Re: Usage vs Demand

gravesg · ‎10-24-2012

Apologies this might have been asked to death.

I have instances on CPU intensive VMs where the usage is LESS than the demand. In this case they are Exchnage 2010 servers front ended by users in cached mode. Becasue of this its hard to say if there is a developing performance issue or not.

How should a dashboard like this be interpreted? How do I confirm this is not a ready time issue?

kitcolbert · ‎10-24-2012

The way to think of it is that Demand is what a VM wants to use, while Usage is what it gets. So in this case, the VM wants to use more CPU than its getting.

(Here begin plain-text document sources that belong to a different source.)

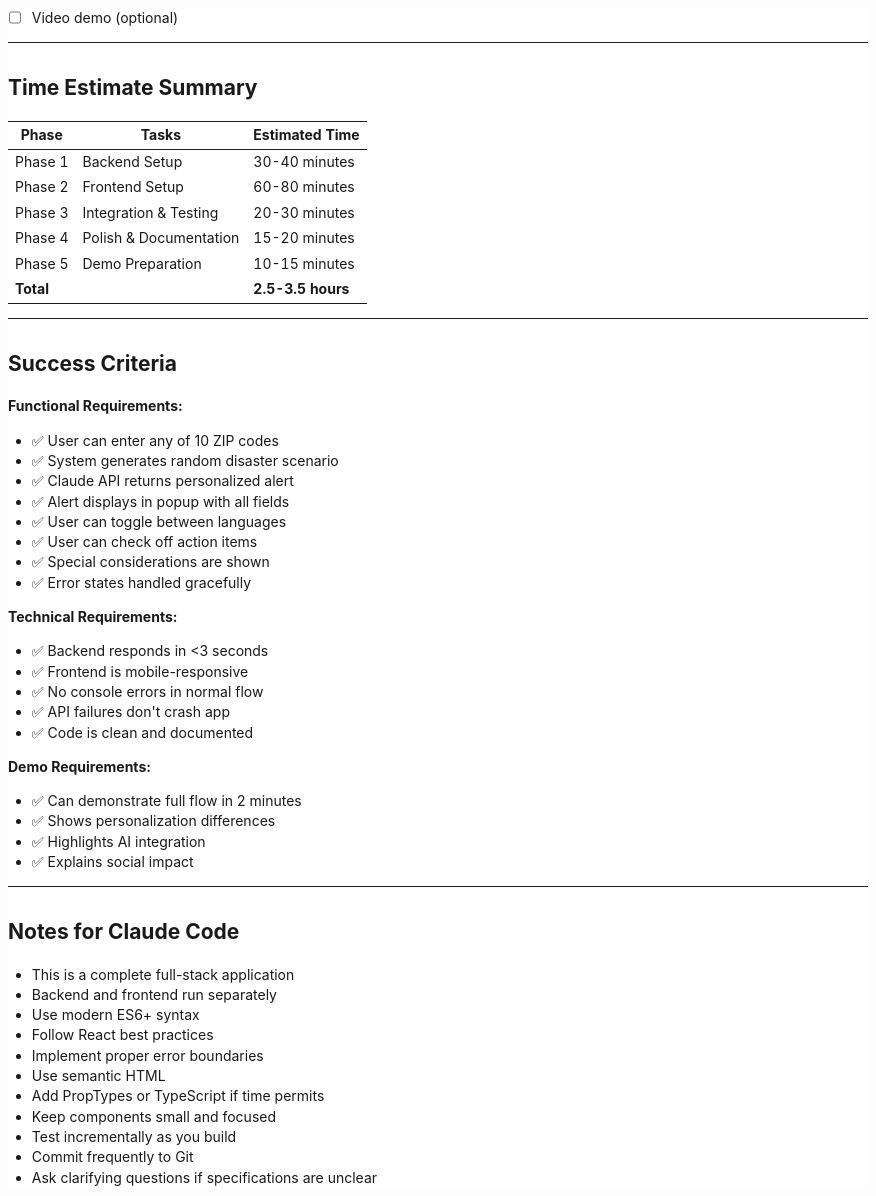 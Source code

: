 - [ ] Video demo (optional)

---

## Time Estimate Summary

| Phase | Tasks | Estimated Time |
|-------|-------|----------------|
| Phase 1 | Backend Setup | 30-40 minutes |
| Phase 2 | Frontend Setup | 60-80 minutes |
| Phase 3 | Integration & Testing | 20-30 minutes |
| Phase 4 | Polish & Documentation | 15-20 minutes |
| Phase 5 | Demo Preparation | 10-15 minutes |
| **Total** | | **2.5-3.5 hours** |

---

## Success Criteria

**Functional Requirements:**
- ✅ User can enter any of 10 ZIP codes
- ✅ System generates random disaster scenario
- ✅ Claude API returns personalized alert
- ✅ Alert displays in popup with all fields
- ✅ User can toggle between languages
- ✅ User can check off action items
- ✅ Special considerations are shown
- ✅ Error states handled gracefully

**Technical Requirements:**
- ✅ Backend responds in <3 seconds
- ✅ Frontend is mobile-responsive
- ✅ No console errors in normal flow
- ✅ API failures don't crash app
- ✅ Code is clean and documented

**Demo Requirements:**
- ✅ Can demonstrate full flow in 2 minutes
- ✅ Shows personalization differences
- ✅ Highlights AI integration
- ✅ Explains social impact

---

## Notes for Claude Code

- This is a complete full-stack application
- Backend and frontend run separately
- Use modern ES6+ syntax
- Follow React best practices
- Implement proper error boundaries
- Use semantic HTML
- Add PropTypes or TypeScript if time permits
- Keep components small and focused
- Test incrementally as you build
- Commit frequently to Git
- Ask clarifying questions if specifications are unclear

The question is why and is it causing a performance issue for the guest OS/app. In terms of why, you should look at the host for this VM to see if it's overloaded on CPU. If you see the host is maxed out on CPU, then likely this VM is contending for CPU with other VMs and possibly suffering because of it. You can also look at CPU Usage | Contention or CPU Usage | Ready for the VM to see how much it's being affected.

It's hard to tell whether it's an actual issue for the guest OS/app unless you talk to the VM owner or can look inside the VM. Some applications are very sensitive to the additional latency being induced by the virtualization layer, but other applications or app instances aren't so sensitive. It's it's hard to say 100% that this is a problem. However, there is certainly risk of a problem happening.

But one thing I do notice is that CPU usage is higher than it normally is for this VM. (You can see the blue line underneath the CPU bar graphs and the fact that Demand is larger than the high end of normal demand.) So it's possible there's some workload spike happening inside the VM. This may be contributing to the contention at the host level.

So in the end, this situation isn't ideal. Some apps and some customers are ok with this sort of difference between demand and usage, but you'll probably want to investigate a bit more and see how tolerant the application is to this extra cpu scheduling latency the VM is seeing.

gravesg · ‎10-24-2012

The host is healthly as an ox, so I'm not sure how to rule out CPU contention. What is an acceptable value? The ready time values of the server itself seem high, but on a host with 9 VMs and no other VM as noisey as this one, where do I dig next?

elgreco81 · ‎10-24-2012

Hi,

Check this link for a list of values

http://www.yellow-bricks.com/esxtop/

It's for esxtop. You could verify your vcOPS values with the ones in esxtop...they should be the same.

Regards,

elgreco81

Please remember to mark as answered this question if you think it is and to reward the persons who helped you giving them the available points accordingly. IT blog in Spanish - http://chubascos.wordpress.com

vkaranam · ‎10-24-2012

hey gravesg/Kitcolbert

Gravesg you raised a nice discussion where iam am having some questions and half of them are answered by KitColbert. i appreciate both u guys for this.

But i have few more questions regarding usage and demand.

how does the normal demand is calculated (the blue line) -- it makes the average of the 4 or 7 or 30 days demand of cpu or memory?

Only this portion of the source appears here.